We take about 65-70 of these entrepreneurs to Silicon Valley, where they learn how the ecosystem works, how the thinking works, how ‘paying it forwards’ works, how to cultivate talent and innovation, how to develop business models, and so forth. And they bring these learnings back into the Malaysian ecosystem. This is another key move in the GAIN programme: these mentors build on their Silicon Valley experience; they have learned how mentorship can be done effectively and efficiently for the mutual benefit of both parties.
Today, these mentors are mentoring startups, and some have even invested into up and coming concerns.
As I have said a few times recently, mentoring is fuelled by the power of “paying it forward.” The mentors help the startups avoid mistakes; offer insights, and open doors for them. But the mentors also learn from helping these new startups. Some of the mentors are from the ‘old school,’ but when they start talking to the younger entrepreneurs, they start looking at the digital platforms being created, and basically they are disrupting themselves (some even acquire these companies).
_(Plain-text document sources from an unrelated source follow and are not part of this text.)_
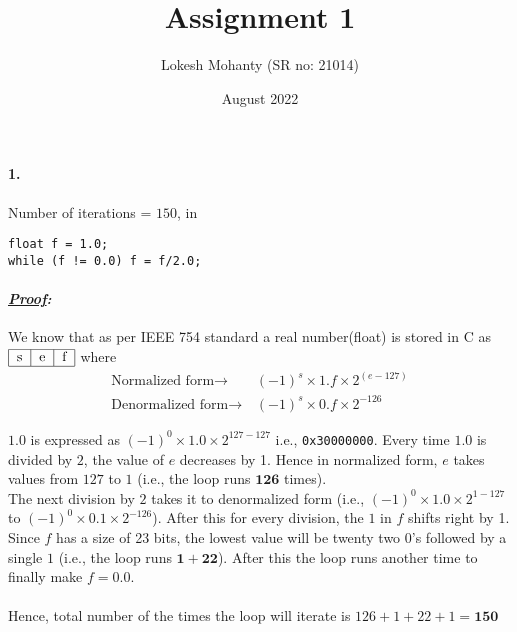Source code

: \documentclass[12pt, letterpaper]{article}
\title{Assignment 1}
\author{Lokesh Mohanty (SR no: 21014)}
\date{August 2022}
\begin{document}
\maketitle

\paragraph{1.} Number of iterations = $150$, in
\begin{verbatim}
float f = 1.0;
while (f != 0.0) f = f/2.0;
\end{verbatim}

\paragraph{\textit{\underline{Proof}:}}

We know that as per IEEE 754 standard a real number(float) is stored in C as
$\begin{tabular}{ |c|c|c| } \hline s&e&f\\ \hline \end{tabular}$ where
\[\begin{split}
\text{Normalized form} \to\, &(-1)^s \times 1.f \times 2^{(e - 127)}\\
\text{Denormalized form} \to\, &(-1)^s \times 0.f \times 2^{-126}
\end{split}\]

$1.0$ is expressed as $(-1)^0 \times 1.0 \times 2^{127 - 127}$ i.e., \verb+0x30000000+.
Every time $1.0$ is divided by $2$, the value of $e$ decreases by 1.
Hence in normalized form, $e$ takes values from $127$ to $1$ (i.e., the loop runs $\mathbf{126}$ times).\\

The next division by $2$ takes it to denormalized form (i.e., $(-1)^0 \times 1.0 \times 2^{1 - 127}$ to $(-1)^0 \times 0.1 \times 2^{-126}$). After this for every division, the $1$ in $f$ shifts right by 1. Since $f$ has a size of 23 bits, the lowest value will be twenty two $0$'s followed by a single $1$ (i.e., the loop runs $\mathbf{1} + \mathbf{22}$). After this the loop runs another time to finally make $f = 0.0$.\\\\
Hence, total number of the times the loop will iterate is $\boxed{126 + 1 + 22 + 1 = \mathbf{150}}$

\pagebreak
\end{document}
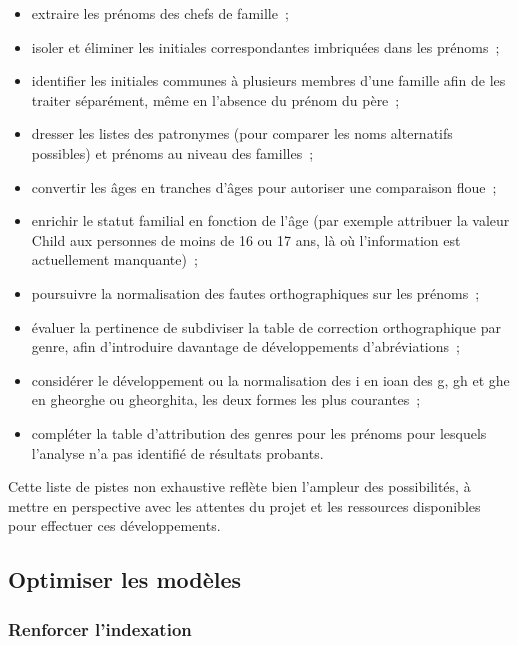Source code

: \documentclass[a4paper,12pt,twoside]{book}
\begin{document}
                \begin{itemize}
                    \item extraire les prénoms des chefs de famille~;
                    \item isoler et éliminer les initiales correspondantes imbriquées dans les prénoms~;
                    \item identifier les initiales communes à plusieurs membres d'une famille afin de les traiter séparément, même en l'absence du prénom du père~;
                    \item dresser les listes des patronymes (pour comparer les noms alternatifs possibles) et prénoms au niveau des familles~;
                    \item convertir les âges en tranches d'âges pour autoriser une comparaison floue~;
                    \item enrichir le statut familial en fonction de l'âge (par exemple attribuer la valeur \og{}Child\fg{} aux personnes de moins de 16 ou 17 ans, là où l'information est actuellement manquante)~;
                    \item poursuivre la normalisation des fautes orthographiques sur les prénoms~;
                    \item évaluer la pertinence de subdiviser la table de correction orthographique par genre, afin d'introduire davantage de développements d'abréviations~;
                    \item considérer le développement ou la normalisation des \og{}i\fg{} en \og{}ioan\fg{} des \og{}g\fg{}, \og{}gh\fg{} et \og{}ghe\fg{} en \og{}gheorghe\fg{} ou \og{}gheorghita\fg{}, les deux formes les plus courantes~;
                    \item compléter la table d'attribution des genres pour les prénoms pour lesquels l'analyse n'a pas identifié de résultats probants.
                \end{itemize}
                
                Cette liste de pistes non exhaustive reflète bien l'ampleur des possibilités, à mettre en perspective avec les attentes du projet et les ressources disponibles pour effectuer ces développements.
                
            \subsection{Optimiser les modèles}
            
                \subsubsection{Renforcer l'indexation}
                
\end{document}
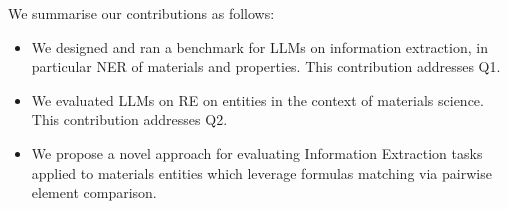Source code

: \documentclass[a4paper]{article}
\begin{document}
We summarise our contributions as follows: 

\begin{itemize}
    \item We designed and ran a benchmark for LLMs on information extraction, in particular NER of materials and properties. This contribution addresses Q1. 
    \item We evaluated LLMs on RE on entities in the context of materials science. This contribution addresses Q2.
    \item We propose a novel approach for evaluating Information Extraction tasks applied to materials entities which leverage formulas matching via pairwise element comparison.
\end{itemize}






\end{document}
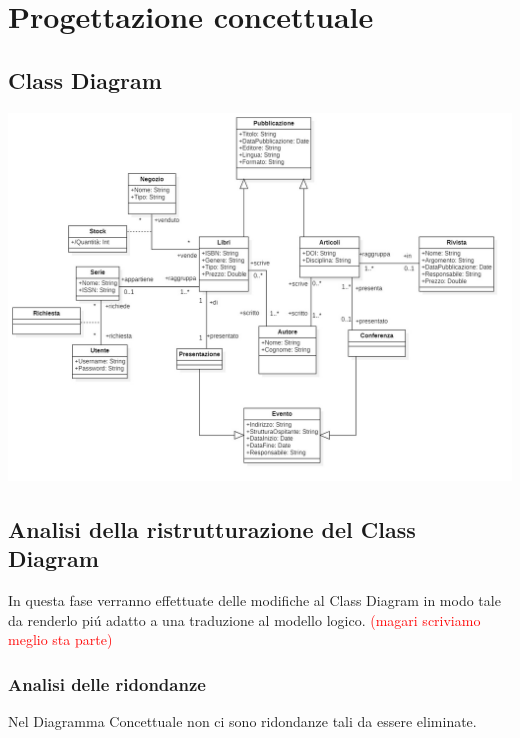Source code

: \chapter{Progettazione concettuale}
    \section{Class Diagram}

    \includegraphics[scale=0.22]{Immagini/SchemaConcettuale.png}
        
    \section{Analisi della ristrutturazione del Class Diagram}
        In questa fase verranno effettuate delle modifiche al Class Diagram in modo tale da renderlo
        pi\'u adatto a una traduzione al modello logico. \textcolor{red}{(magari scriviamo meglio sta parte)}
        \subsection{Analisi delle ridondanze}
        Nel Diagramma Concettuale non ci sono ridondanze tali da essere eliminate.
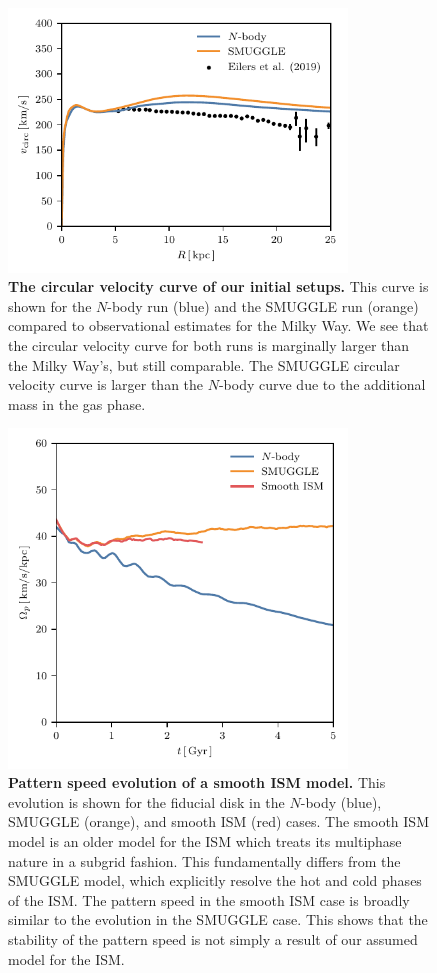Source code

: \documentclass{natureprintstyle}
\newcommand{\Nbody}{$N$-body}
\begin{document}
\begin{figure}[t]%
\centering
\includegraphics[width=9cm]{fig/fig-vcirc.pdf}
\caption{\textbf{The circular velocity curve of our initial setups.} This
curve is shown for the \Nbody{} run (blue) and the SMUGGLE run (orange)
compared to observational estimates for the Milky
Way.\cite{2019ApJ...871..120E} We see that the circular velocity curve for
both runs is marginally larger than the Milky Way's, but still comparable. The
SMUGGLE circular velocity curve is larger than the \Nbody{} curve due to the
additional mass in the gas phase.}
\label{fig:vcirc}
\end{figure}

\begin{figure}[h!]%
\centering
\includegraphics[width=9cm]{fig/fig-GFM.pdf}
\caption{\textbf{Pattern speed evolution of a smooth ISM model.} This
evolution is shown for the fiducial disk in the \Nbody{} (blue), SMUGGLE
(orange), and smooth ISM (red) cases. The smooth ISM model is an older model
for the ISM which treats its multiphase nature in a subgrid
fashion.\cite{2003MNRAS.339..289S} This fundamentally differs from the SMUGGLE
model, which explicitly resolve the hot and cold phases of the
ISM.\cite{2019MNRAS.489.4233M} The pattern speed in the smooth ISM case is
broadly similar to the evolution in the SMUGGLE case. This shows that the
stability of the pattern speed is not simply a result of our assumed model for
the ISM.}
\label{fig:GFM}
\end{figure}
\end{document}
Storytelling and the Global Arena
In an earlier piece published in March 2018, I talked about the power and critical importance of storytelling. I wrote at the time that the next chapter of a company’s growth story demands answering the overpowering need to stand out from the crowd. This will always remain a challenge for most companies throughout the entire life cycle of the company: it’s the pressure to adapt.
Visibility is powered by storytelling. You can’t build a powerful brand without addressing the challenge of finding and telling your story.
I think we currently lack both in Malaysia; it’s probably a cultural thing. In the three years that I’ve been working in GAIN, we have found so many companies with absolutely great products who have yet to break out. We help them by running programmes about storytelling and how important it is. Tackling topics such as: How you tell a complete story in 30 seconds (elevator pitch); How you say it in 1 minute; in 5 minutes; in 30 minutes” This is very important for an entrepreneur, whether it is to market, to brand, to raise money; storytelling essential.
Incidentally, I find it slightly ironic that while some of our tech champions are beginning to gain renown regionally, and even globally, yet they still find it a struggle to truly unlock their potential in our own market. In football, ‘home advantage’ is the well-known inclination for teams to perform better at their home ground than in ‘away matches,’ – and its existence is well known in a wide range of team sports. In the same spirit, it would be wonderful for us as Malaysians to appreciate and support our homegrown companies here!
As I said, one of MDEC’s key aims in leading Malaysia’s digital economy includes helping homegrown tech companies grow into global tech icons. A great deal of this comes back to storytelling as a key driver of visibility. Let’s continue to turn the tide by telling our great stories of what we have to offer – globally and locally!